39.      While the primary mandate of the African Committee is to interpret and monitor the implementation of the African Children’s Charter, there are a number of other instruments that Uganda is a State Party to that are directly relevant to the Communication at hand [The sentence is not coherent (there is no link between the first limb and the second limb of the sentence). It might be putted as; In addition to the African’s Children Charter, Uganda is Party to other instruments that are directly relevant to the Communication at hand. These include the Convention on the Rights of the Child (CRC) and its Optional Protocol to the CRC on the Involvement of Children in Armed Conflict (OPAC, 2000),[7] the four Geneva Conventions (1949), the 1977 Additional Protocols to the Geneva Conventions,[8] the ILO Convention No. 182 on the Worst Forms of Child Labour (1999),[9] and the Statute of the International Criminal Court (1998).[10] In support of the potential relevance of other instruments, Article 1(2) of the Charter provides that “[n]othing in this Charter shall affect any provisions that are more conductive to the realization of the rights and welfare of the child contained in the law of a State Party or in any other international Convention or agreement in force in that State”.
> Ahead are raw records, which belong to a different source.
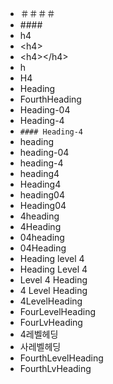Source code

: - ＃＃＃＃
- \####
- h4
- \<h4>
- \<h4>\</h4>
- h
- H4
- Heading
- FourthHeading
- Heading-04
- Heading-4
- `#### Heading-4`
- heading
- heading-04
- heading-4
- heading4
- Heading4
- heading04
- Heading04
- 4heading
- 4Heading
- 04heading
- 04Heading
- Heading level 4
- Heading Level 4
- Level 4 Heading
- 4 Level Heading
- 4LevelHeading
- FourLevelHeading
- FourLvHeading
- 4레벨헤딩
- 사레벨헤딩
- FourthLevelHeading
- FourthLvHeading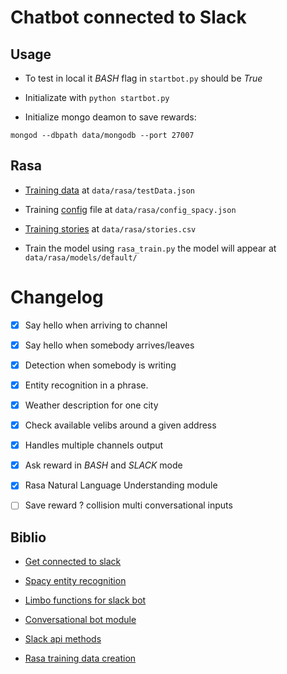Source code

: # Chatbot connected to Slack 

## Usage

* To test in local it _BASH_ flag in `startbot.py` should be _True_

* Initializate with  `python startbot.py`

* Initialize mongo deamon to save rewards:

`mongod --dbpath data/mongodb --port 27007`

## Rasa

* [Training data](https://rasa-nlu.readthedocs.io/en/latest/dataformat.html) at `data/rasa/testData.json`

* Training [config](https://rasa-nlu.readthedocs.io/en/latest/config.html) file at `data/rasa/config_spacy.json`

* [Training stories](https://core.rasa.ai/stories.html) at `data/rasa/stories.csv`

* Train the model using `rasa_train.py` the model will appear at `data/rasa/models/default/`

# Changelog

* [x] Say hello when arriving to channel 
* [x] Say hello when somebody arrives/leaves
* [x] Detection when somebody is writing
* [x] Entity recognition in a phrase.
* [x] Weather description for one city
* [x] Check available velibs around a given address
* [x] Handles multiple channels output
* [x] Ask reward in _BASH_ and _SLACK_ mode
* [x] Rasa Natural Language Understanding module
* [ ] Save reward ? collision multi conversational inputs 


## Biblio

* [Get connected to slack](https://www.fullstackpython.com/blog/build-first-slack-bot-python.html)

* [Spacy entity recognition](https://spacy.io/docs/usage/entity-recognition)

* [Limbo functions for slack bot](https://github.com/llimllib/limbo)

* [Conversational bot module](https://github.com/gunthercox/ChatterBot)

* [Slack api methods](https://api.slack.com/methods)

* [Rasa training data creation](https://rasahq.github.io/rasa-nlu-trainer/)
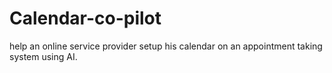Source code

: # Calendar-co-pilot
help an online service provider setup his calendar on an appointment taking system using AI.
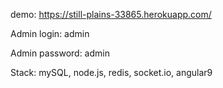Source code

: demo: https://still-plains-33865.herokuapp.com/

Admin login: admin

Admin password: admin

Stack: mySQL, node.js, redis, socket.io, angular9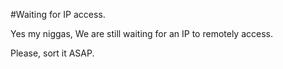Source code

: #Waiting for IP access.

Yes my niggas, We are still waiting for an IP to remotely access.

Please, sort it ASAP.
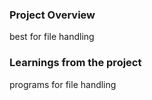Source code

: ### Project Overview

 best for file handling


### Learnings from the project

 programs for file handling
Alleged violation of Article 22(2) (children recruitment and use in armed conflict

40.      The African Charter on the Rights and Welfare of the Child is the first regional treaty to establish 18 as the minimum age for all [compulsory] military recruitment and participation in hostilities. The Charter, in Article 2, defines a child as “every human being below the age of 18 years”. In Article 22(2), States Parties are obliged to “...take all necessary measures to ensure that no child shall take a direct part in hostilities and refrain in particular, from recruiting any child”.
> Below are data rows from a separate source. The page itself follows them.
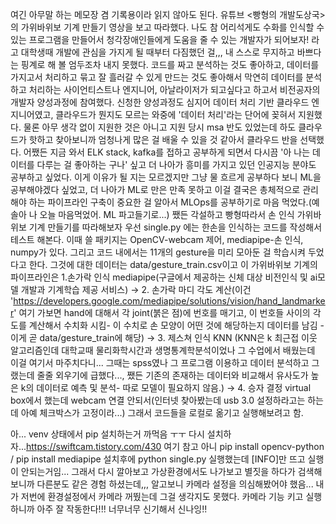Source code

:여긴 아무말 하는 메모장 겸 기록용이라 읽지 않아도 된다.
유튜브 <빵형의 개발도상국>의 가위바위보 기계 만들기 영상을 보고 따라했다.
나도 참 어리석게도 수화를 인식할 수 있는 프로그램을 만들어서 청각장애인들에게 도움을 줄 수 있는 개발자가 되어보자! 라고 대학생때 개발에 관심을 가지게 될 때부터 다짐했던 걸,,, 내 스스로 무지하고 바쁘다는 핑계로 해 볼 엄두조차 내지 못했다.
코드를 짜고 분석하는 것도 좋아하고, 데이터를 가지고서 처리하고 묶고 잘 흘러갈 수 있게 만드는 것도 좋아해서 막연히 데이터를 분석하고 처리하는 사이언티스트나 엔지니어, 아날라이저가 되고싶다고 하고서 비전공자의 개발자 양성과정에 참여했다. 신청한 양성과정도 심지어 데이터 처리 기반 클라우드 엔지니어였고, 클라우드가 뭔지도 모르는 와중에 '데이터 처리'라는 단어에 꽂혀서 지원했다. 물론 아무 생각 없이 지원한 것은 아니고 지원 당시 msa 반도 있었는데 하도 클라우드가 핫하고 찾아보니까 엄청나게 많은 걸 배울 수 있을 것 같아서 클라우드 반을 선택했다.
어쨌든 지금 와서 ELK stack, kafka를 접하고 공부하게 되면서 다시끔 '아 나는 데이터를 다루는 걸 좋아하는 구나' 싶고 더 나아가 흥미를 가지고 있던 인공지능 분야도 공부하고 싶었다. 이게 이유가 될 지는 모르겠지만 그냥 물 흐르게 공부하다 보니 ML을 공부해야겠다 싶었고, 더 나아가 ML로 만은 만족 못하고 이걸 결국은 총체적으로 관리해야 하는 파이프라인 구축이 중요한 걸 알아서 MLOps를 공부하기로 마음 먹었다.(예솔아 나 오늘 마음먹었어. ML 파고들기로...)
쨌든 각설하고 빵형따라서 손 인식 가위바위보 기계 만들기를 따라해보자
우선 single.py 에는 한손을 인식하는 코드를 작성해서 테스트 해본다. 이때 쓸 패키지는 OpenCV-webcam 제어, mediapipe-손 인식, numpy가 있다. 그리고 코드 내에서는 11개의 gesture을 미리 모아둔 걸 학습시켜 두었다고 한다.  그것에 대한 데이터는 data/gesture_train.csv이고
이 가위바위보 기계의 파이프라인은 1.손가락 인식 mediapipe(구글에서 제공하는 신체 대상 비전인식 및 ai모델 개발과 기계학습 제공 서비스) -> 2. 손가락 마디 각도 계산(이건 'https://developers.google.com/mediapipe/solutions/vision/hand_landmarker' 여기 가보면 hand에 대해서 각 joint(붉은 점)에 번호를 매기고, 이 번호들 사이의 각도를 계산해서 수치화 시킴- 이 수치로 손 모양이 어떤 것에 해당하는지 데이터를 남김 - 이게 곧 data/gesture_train에 해당) -> 3. 제스쳐 인식 KNN (KNN은 k 최근접 이웃 알고리즘인데 대학교때 물리화학시간과 생명통계학분석이었나 그 수업에서 배웠는데 이걸 여기서 마주치다니... 그때는 spss였나 그 프로그램 이용하고 데이터 분석하고 그랬는데 줄줄 외우기에 급했다..., 쨌든 기존의 존재하는 데이터와 비교해서 유사도가 높은 k의 데이터로 예측 및 분석- 따로 모델이 필요하지 않음.) -> 4. 승자 결정
virtual box에서 했는데 webcam 연결 안되서(인터넷 찾아봤는데 usb 3.0 설정하라고는 하는데 아예 체크박스가 고정이라...) 그래서 코드들을 로컬로 옮기고 실행해보려고 함.

아... venv 상태에서 pip 설치하는거 까먹음 ㅜㅜ 다시 설치하자...https://swiftcam.tistory.com/430 여기 참고
아니 pip install opencv-python / pip install mediapipe 설치후에 python single.py 실행했는데 [INFO]만 뜨고 실행이 안되는거임... 그래서 다시 깔아보고 가상환경에서도 나가보고 별짓을 하다가 검색해보니까 다른분도 같은 경험 하셨는데,,, 알고보니 카메라 설정을 의심해봤어야 했음... 내가 저번에 환경설정에서 카메라 꺼뛌는데 그걸 생각지도 못했다. 카메라 기능 키고 실행하니까 아주 잘 작동한다!!! 너무너무 신기해서 신나잉!!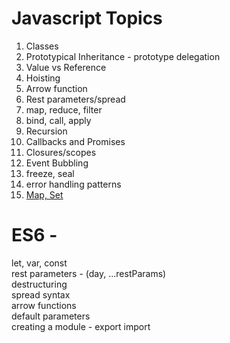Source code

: # Javascript Topics

1) Classes
2) Prototypical Inheritance - prototype delegation
3) Value vs Reference
4) Hoisting
5) Arrow function
6) Rest parameters/spread
7) map, reduce, filter
8) bind, call, apply
9) Recursion
10) Callbacks and Promises
11) Closures/scopes
12) Event Bubbling
13) freeze, seal
14) error handling patterns
15) [Map, Set](https://javascript.info/map-set)


# ES6 -

let, var, const <br>
rest parameters - (day, ...restParams) <br>
destructuring <br>
spread syntax <br>
arrow functions <br>
default parameters <br>
creating a module - export import <br>
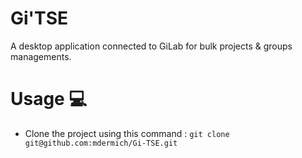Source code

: # Gi'TSE

A desktop application connected to GiLab for bulk projects & groups managements.

# Usage 💻
* Clone the project using this command : `git clone git@github.com:mdermich/Gi-TSE.git`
41.      Emerging international jurisprudence and practice points that “direct part in hostilities” should cover both direct participation in combat and also active participation in military activities linked to combat such as scouting, spying, sabotage and the use of children as decoys, couriers or at military checkpoints.[11]The implication of this is that a wider definition is being offered for the notion “child soldier” than one who has a combatant status only.
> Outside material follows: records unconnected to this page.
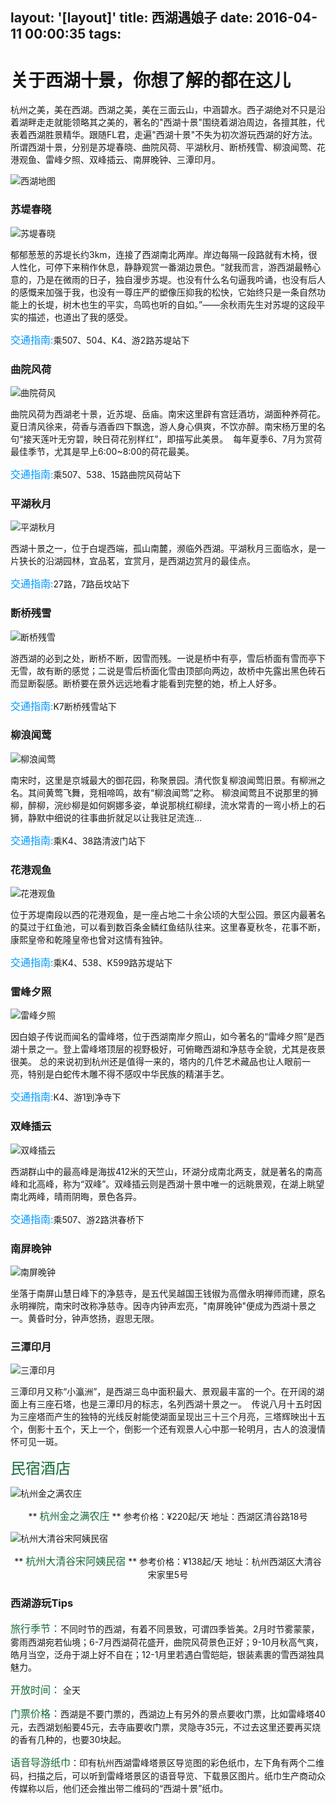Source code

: layout: '[layout]'
title: 西湖遇娘子
date: 2016-04-11 00:00:35
tags:
---
# 关于西湖十景，你想了解的都在这儿

杭州之美，美在西湖。西湖之美，美在三面云山，中涵碧水。西子湖绝对不只是沿着湖畔走走就能领略其之美的，著名的"西湖十景"围绕着湖泊周边，各擅其胜，代表着西湖胜景精华。跟随FL君，走遍"西湖十景"不失为初次游玩西湖的好方法。
所谓西湖十景，分别是苏堤春晓、曲院风荷、平湖秋月、断桥残雪、柳浪闻莺、花港观鱼、雷峰夕照、双峰插云、南屏晚钟、三潭印月。

![西湖地图](http://7xqeek.com1.z0.glb.clouddn.com/xihu1.png)

### 苏堤春晓

![苏堤春晓](http://7xqeek.com1.z0.glb.clouddn.com/xihu2.png)

郁郁葱葱的苏堤长约3km，连接了西湖南北两岸。岸边每隔一段路就有木椅，很人性化，可停下来稍作休息，静静观赏一番湖边景色。“就我而言，游西湖最畅心意的，乃是在微雨的日子，独自漫步苏堤。也没有什么名句逼我吟诵，也没有后人的感慨来加强于我，也没有一尊庄严的塑像压抑我的松快，它始终只是一条自然功能上的长堤，树木也生的平实，鸟鸣也听的自如。”——余秋雨先生对苏堤的这段平实的描述，也道出了我的感受。

<font color=#0099ff size=3 face="黑体">交通指南:</font>乘507、504、K4、游2路苏堤站下

### 曲院风荷

![曲院荷风](http://7xqeek.com1.z0.glb.clouddn.com/xihu3.png)

曲院风荷为西湖老十景，近苏堤、岳庙。南宋这里辟有宫廷酒坊，湖面种养荷花。夏日清风徐来，荷香与酒香四下飘逸，游人身心俱爽，不饮亦醉。南宋杨万里的名句“接天莲叶无穷碧，映日荷花别样红”，即描写此美景。
 每年夏季6、7月为赏荷最佳季节，尤其是早上6:00~8:00的荷花最美。

<font color=#0099ff size=3 face="黑体">交通指南:</font>乘507、538、15路曲院风荷站下

### 平湖秋月

![平湖秋月](http://7xqeek.com1.z0.glb.clouddn.com/xihu4.png)

西湖十景之一，位于白堤西端，孤山南麓，濒临外西湖。平湖秋月三面临水，是一片狭长的沿湖园林，宜品茗，宜赏月，是西湖边赏月的最佳点。

<font color=#0099ff size=3 face="黑体">交通指南:</font>27路，7路岳坟站下

### 断桥残雪

![断桥残雪](http://7xqeek.com1.z0.glb.clouddn.com/xihu5.png)

游西湖的必到之处，断桥不断，因雪而残。一说是桥中有亭，雪后桥面有雪而亭下无雪，故有断的感觉；二说是雪后桥面化雪由顶部向两边，故桥中先露出黑色砖石而显断裂感。断桥要在景外远远地看才能看到完整的她，桥上人好多。

<font color=#0099ff size=3 face="黑体">交通指南:</font>K7断桥残雪站下

### 柳浪闻莺

![柳浪闻莺](http://7xqeek.com1.z0.glb.clouddn.com/xihu6.png)

南宋时，这里是京城最大的御花园，称聚景园。清代恢复柳浪闻莺旧景。有柳洲之名。其间黄莺飞舞，竞相啼鸣，故有“柳浪闻莺”之称。
柳浪闻莺且不说那里的狮柳，醉柳，浣纱柳是如何婀娜多姿，单说那桃红柳绿，流水常青的一弯小桥上的石狮，静默中细说的往事曲折就足以让我驻足流连…

<font color=#0099ff size=3 face="黑体">交通指南:</font>乘K4、38路清波门站下

### 花港观鱼

![花港观鱼](http://7xqeek.com1.z0.glb.clouddn.com/xihu7.png)

位于苏堤南段以西的花港观鱼，是一座占地二十余公顷的大型公园。景区内最著名的莫过于红鱼池，可以看到数百条金鳞红鱼结队往来。这里春夏秋冬，花事不断，康熙皇帝和乾隆皇帝也曾对这情有独钟。

<font color=#0099ff size=3 face="黑体">交通指南:</font>乘K4、538、K599路苏堤站下

### 雷峰夕照

![雷峰夕照](http://7xqeek.com1.z0.glb.clouddn.com/xihu8.png)

因白娘子传说而闻名的雷峰塔，位于西湖南岸夕照山，如今著名的“雷峰夕照”是西湖十景之一。登上雷峰塔顶层的视野极好，可俯瞰西湖和净慈寺全貌，尤其是夜景很美。
总的来说初到杭州还是值得一来的，塔内的几件艺术藏品也让人眼前一亮，特别是白蛇传木雕不得不感叹中华民族的精湛手艺。

<font color=#0099ff size=3 face="黑体">交通指南:</font>K4、游1到净寺下

### 双峰插云

![双峰插云](http://7xqeek.com1.z0.glb.clouddn.com/xihu9.png)

西湖群山中的最高峰是海拔412米的天竺山，环湖分成南北两支，就是著名的南高峰和北高峰，称为“双峰”。双峰插云则是西湖十景中唯一的远眺景观，在湖上眺望南北两峰，晴雨阴晦，景色各异。

<font color=#0099ff size=3 face="黑体">交通指南:</font>乘507、游2路洪春桥下

### 南屏晚钟

![南屏晚钟](http://7xqeek.com1.z0.glb.clouddn.com/xihu10.png)

坐落于南屏山慧日峰下的净慈寺，是五代吴越国王钱俶为高僧永明禅师而建，原名永明禅院，南宋时改称净慈寺。因寺内钟声宏亮，"南屏晚钟"便成为西湖十景之一。黄昏时分，钟声悠扬，遐思无限。

### 三潭印月

![三潭印月](http://7xqeek.com1.z0.glb.clouddn.com/xihu11.png)

三潭印月又称“小瀛洲”，是西湖三岛中面积最大、景观最丰富的一个。在开阔的湖面上有三座石塔，也是三潭印月的标志，名列西湖十景之一。
 传说八月十五时因为三座塔而产生的独特的光线反射能使湖面呈现出三十三个月亮，三塔辉映出十五个，倒影十五个，天上一个，倒影一个还有观景人心中那一轮明月，古人的浪漫情怀可见一斑。




<font color=#166B38 size=5 face="微软雅黑">民宿酒店</font>



![杭州金之满农庄](http://7xqeek.com1.z0.glb.clouddn.com/xihu12.png)

<p style="text-align: center;">** <font color=#166B38 size=3 face="微软雅黑">杭州金之满农庄</font> **
参考价格：¥220起/天
	地址：西湖区清谷路18号</p>

![杭州大清谷宋阿姨民宿](http://7xqeek.com1.z0.glb.clouddn.com/xihu13.png)

<p style="text-align: center;">** <font color=#166B38 size=3 face="微软雅黑">杭州大清谷宋阿姨民宿</font> **
参考价格：¥138起/天
	地址：杭州西湖区大清谷宋家里5号</p>



### 西湖游玩Tips

<font color=#166B38 size=3 face="微软雅黑">旅行季节：</font>不同时节的西湖，有着不同景致，可谓四季皆美。2月时节雾蒙蒙，雾雨西湖宛若仙境；6-7月西湖荷花盛开，曲院风荷景色正好；9-10月秋高气爽，皓月当空，泛舟于湖上好不自在；12-1月里若遇白雪皑皑，银装素裹的雪西湖独具魅力。

<font color=#166B38 size=3 face="微软雅黑">开放时间：</font> 全天

<font color=#166B38 size=3 face="微软雅黑">门票价格：</font>西湖是不要门票的，西湖边上有另外的景点要收门票，比如雷峰塔40元，去西湖划船要45元，去寺庙要收门票，灵隐寺35元，不过去这里还要再买烧的香有几种的，也要30块起。

<font color=#166B38 size=3 face="微软雅黑">语音导游纸巾</font>：印有杭州西湖雷峰塔景区导览图的彩色纸巾，左下角有两个二维码，扫描之后，可以听到雷峰塔景区的语音导览、下载景区图片。纸巾生产商动众传媒称以后，他们还会推出带二维码的“西湖十景”纸巾。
42.      Children's recruitment in armed conflict is either by force (conscription) or voluntary (enlistment).[12] Therefore the concept of “voluntary recruitment” exists in international human rights law. For instance, Article 3(3) of the Optional Protocol to the CRC on the involvement of children in armed conflict (OPAC) (which Uganda has ratified) obligates States to maintain safeguards with respect to voluntary recruitment by ensuring that such recruitment is genuinely voluntary.[13] Unlike the OPAC that sets a minimum age of 16 for voluntary recruitment, the African Children’s Charter is the first regional treaty to establish 18 as the minimum age for all [compulsory] military recruitment and participation in hostilities. Fortunately, there is no room within the provisions of the African Children’s Charter to accommodate the concept of voluntary recruitment.. As a result, all voluntary recruitments constitute a violation of Article 22 of the Charter.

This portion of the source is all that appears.